Source texts of formatted documents
-- Opening Marker --

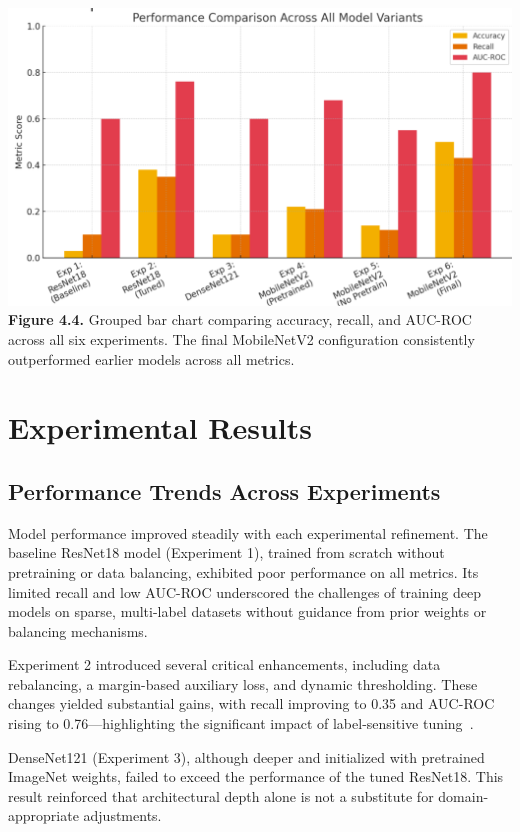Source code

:\documentclass[12pt]{article}
\begin{document}
\begin{multicols}{2}
\begin{center}
    \includegraphics[width=\linewidth]{figure4.4.png}
    \textbf{Figure 4.4.} Grouped bar chart comparing accuracy, recall, and AUC-ROC across all six experiments. The final MobileNetV2 configuration consistently outperformed earlier models across all metrics.
\end{center}

\section{Experimental Results}

\subsection{Performance Trends Across Experiments}
Model performance improved steadily with each experimental refinement. The baseline ResNet18 model (Experiment 1), trained from scratch without pretraining or data balancing, exhibited poor performance on all metrics. Its limited recall and low AUC-ROC underscored the challenges of training deep models on sparse, multi-label datasets without guidance from prior weights or balancing mechanisms.

Experiment 2 introduced several critical enhancements, including data rebalancing, a margin-based auxiliary loss, and dynamic thresholding. These changes yielded substantial gains, with recall improving to 0.35 and AUC-ROC rising to 0.76—highlighting the significant impact of label-sensitive tuning~\cite{12}.

DenseNet121 (Experiment 3), although deeper and initialized with pretrained ImageNet weights, failed to exceed the performance of the tuned ResNet18. This result reinforced that architectural depth alone is not a substitute for domain-appropriate adjustments.


\end{multicols}
\end{document}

-- Closing Marker --

_DIRECTIONS:_ The lines above that hold "models" are the result; show every one of them.

_RESULT OF THE EXERCISE:_
    \textbf{Figure 4.4.} Grouped bar chart comparing accuracy, recall, and AUC-ROC across all six experiments. The final MobileNetV2 configuration consistently outperformed earlier models across all metrics.
Model performance improved steadily with each experimental refinement. The baseline ResNet18 model (Experiment 1), trained from scratch without pretraining or data balancing, exhibited poor performance on all metrics. Its limited recall and low AUC-ROC underscored the challenges of training deep models on sparse, multi-label datasets without guidance from prior weights or balancing mechanisms.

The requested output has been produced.